[THE DATA]
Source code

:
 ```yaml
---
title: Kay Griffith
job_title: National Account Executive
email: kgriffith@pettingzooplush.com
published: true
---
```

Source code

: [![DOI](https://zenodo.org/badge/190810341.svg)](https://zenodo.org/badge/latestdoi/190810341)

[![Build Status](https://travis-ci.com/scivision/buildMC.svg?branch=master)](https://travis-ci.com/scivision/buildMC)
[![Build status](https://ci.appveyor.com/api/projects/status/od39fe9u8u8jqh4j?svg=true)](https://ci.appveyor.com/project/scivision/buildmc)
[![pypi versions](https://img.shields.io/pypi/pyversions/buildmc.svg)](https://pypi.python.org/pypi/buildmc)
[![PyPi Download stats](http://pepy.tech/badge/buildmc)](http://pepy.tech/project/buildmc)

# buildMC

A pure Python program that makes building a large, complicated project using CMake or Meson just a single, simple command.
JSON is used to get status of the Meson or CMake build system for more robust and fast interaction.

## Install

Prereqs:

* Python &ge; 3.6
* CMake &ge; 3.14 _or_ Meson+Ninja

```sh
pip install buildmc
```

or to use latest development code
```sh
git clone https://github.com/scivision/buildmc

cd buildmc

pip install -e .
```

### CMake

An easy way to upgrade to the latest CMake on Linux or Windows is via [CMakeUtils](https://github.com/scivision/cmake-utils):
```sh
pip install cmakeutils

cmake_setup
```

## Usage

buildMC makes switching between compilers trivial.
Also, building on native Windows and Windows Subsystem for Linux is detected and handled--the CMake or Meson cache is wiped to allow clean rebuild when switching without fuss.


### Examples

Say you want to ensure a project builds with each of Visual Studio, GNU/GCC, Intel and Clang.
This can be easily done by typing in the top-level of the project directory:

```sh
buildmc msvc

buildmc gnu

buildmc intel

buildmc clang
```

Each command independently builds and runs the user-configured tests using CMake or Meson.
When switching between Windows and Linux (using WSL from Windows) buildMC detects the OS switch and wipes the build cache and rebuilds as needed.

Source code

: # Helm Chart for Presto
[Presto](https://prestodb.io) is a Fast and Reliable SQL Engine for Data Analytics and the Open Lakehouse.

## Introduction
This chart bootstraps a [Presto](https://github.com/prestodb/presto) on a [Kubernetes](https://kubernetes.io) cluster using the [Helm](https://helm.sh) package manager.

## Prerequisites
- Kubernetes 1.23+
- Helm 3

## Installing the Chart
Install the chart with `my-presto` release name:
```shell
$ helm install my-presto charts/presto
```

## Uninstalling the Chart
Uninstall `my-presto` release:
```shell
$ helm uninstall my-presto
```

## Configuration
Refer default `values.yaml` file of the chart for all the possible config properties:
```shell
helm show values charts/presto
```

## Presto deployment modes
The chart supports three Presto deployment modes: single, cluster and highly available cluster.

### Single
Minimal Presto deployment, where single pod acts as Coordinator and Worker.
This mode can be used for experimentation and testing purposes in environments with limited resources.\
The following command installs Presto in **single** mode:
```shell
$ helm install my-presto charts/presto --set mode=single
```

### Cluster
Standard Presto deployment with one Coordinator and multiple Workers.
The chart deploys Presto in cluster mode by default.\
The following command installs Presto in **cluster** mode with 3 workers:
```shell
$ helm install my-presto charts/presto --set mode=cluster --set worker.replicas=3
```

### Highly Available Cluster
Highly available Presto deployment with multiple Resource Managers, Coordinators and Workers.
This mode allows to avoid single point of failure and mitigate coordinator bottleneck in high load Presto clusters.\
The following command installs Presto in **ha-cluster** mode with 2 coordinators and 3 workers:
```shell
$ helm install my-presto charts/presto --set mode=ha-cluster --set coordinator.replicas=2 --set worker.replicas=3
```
[/THE DATA]
→ WORK TO BE COMPLETED
Every entry shown earlier is to be returned exactly, line for line.

→ YOUR SOLUTION
Source code

:
 ```yaml
---
title: Kay Griffith
job_title: National Account Executive
email: kgriffith@pettingzooplush.com
published: true
---
```

Source code

: [![DOI](https://zenodo.org/badge/190810341.svg)](https://zenodo.org/badge/latestdoi/190810341)

[![Build Status](https://travis-ci.com/scivision/buildMC.svg?branch=master)](https://travis-ci.com/scivision/buildMC)
[![Build status](https://ci.appveyor.com/api/projects/status/od39fe9u8u8jqh4j?svg=true)](https://ci.appveyor.com/project/scivision/buildmc)
[![pypi versions](https://img.shields.io/pypi/pyversions/buildmc.svg)](https://pypi.python.org/pypi/buildmc)
[![PyPi Download stats](http://pepy.tech/badge/buildmc)](http://pepy.tech/project/buildmc)

# buildMC

A pure Python program that makes building a large, complicated project using CMake or Meson just a single, simple command.
JSON is used to get status of the Meson or CMake build system for more robust and fast interaction.

## Install

Prereqs:

* Python &ge; 3.6
* CMake &ge; 3.14 _or_ Meson+Ninja

```sh
pip install buildmc
```

or to use latest development code
```sh
git clone https://github.com/scivision/buildmc

cd buildmc

pip install -e .
```

### CMake

An easy way to upgrade to the latest CMake on Linux or Windows is via [CMakeUtils](https://github.com/scivision/cmake-utils):
```sh
pip install cmakeutils

cmake_setup
```

## Usage

buildMC makes switching between compilers trivial.
Also, building on native Windows and Windows Subsystem for Linux is detected and handled--the CMake or Meson cache is wiped to allow clean rebuild when switching without fuss.


### Examples

Say you want to ensure a project builds with each of Visual Studio, GNU/GCC, Intel and Clang.
This can be easily done by typing in the top-level of the project directory:

```sh
buildmc msvc

buildmc gnu

buildmc intel

buildmc clang
```

Each command independently builds and runs the user-configured tests using CMake or Meson.
When switching between Windows and Linux (using WSL from Windows) buildMC detects the OS switch and wipes the build cache and rebuilds as needed.

Source code

: # Helm Chart for Presto
[Presto](https://prestodb.io) is a Fast and Reliable SQL Engine for Data Analytics and the Open Lakehouse.

## Introduction
This chart bootstraps a [Presto](https://github.com/prestodb/presto) on a [Kubernetes](https://kubernetes.io) cluster using the [Helm](https://helm.sh) package manager.

## Prerequisites
- Kubernetes 1.23+
- Helm 3

## Installing the Chart
Install the chart with `my-presto` release name:
```shell
$ helm install my-presto charts/presto
```

## Uninstalling the Chart
Uninstall `my-presto` release:
```shell
$ helm uninstall my-presto
```

## Configuration
Refer default `values.yaml` file of the chart for all the possible config properties:
```shell
helm show values charts/presto
```

## Presto deployment modes
The chart supports three Presto deployment modes: single, cluster and highly available cluster.

### Single
Minimal Presto deployment, where single pod acts as Coordinator and Worker.
This mode can be used for experimentation and testing purposes in environments with limited resources.\
The following command installs Presto in **single** mode:
```shell
$ helm install my-presto charts/presto --set mode=single
```

### Cluster
Standard Presto deployment with one Coordinator and multiple Workers.
The chart deploys Presto in cluster mode by default.\
The following command installs Presto in **cluster** mode with 3 workers:
```shell
$ helm install my-presto charts/presto --set mode=cluster --set worker.replicas=3
```

### Highly Available Cluster
Highly available Presto deployment with multiple Resource Managers, Coordinators and Workers.
This mode allows to avoid single point of failure and mitigate coordinator bottleneck in high load Presto clusters.\
The following command installs Presto in **ha-cluster** mode with 2 coordinators and 3 workers:
```shell
$ helm install my-presto charts/presto --set mode=ha-cluster --set coordinator.replicas=2 --set worker.replicas=3
```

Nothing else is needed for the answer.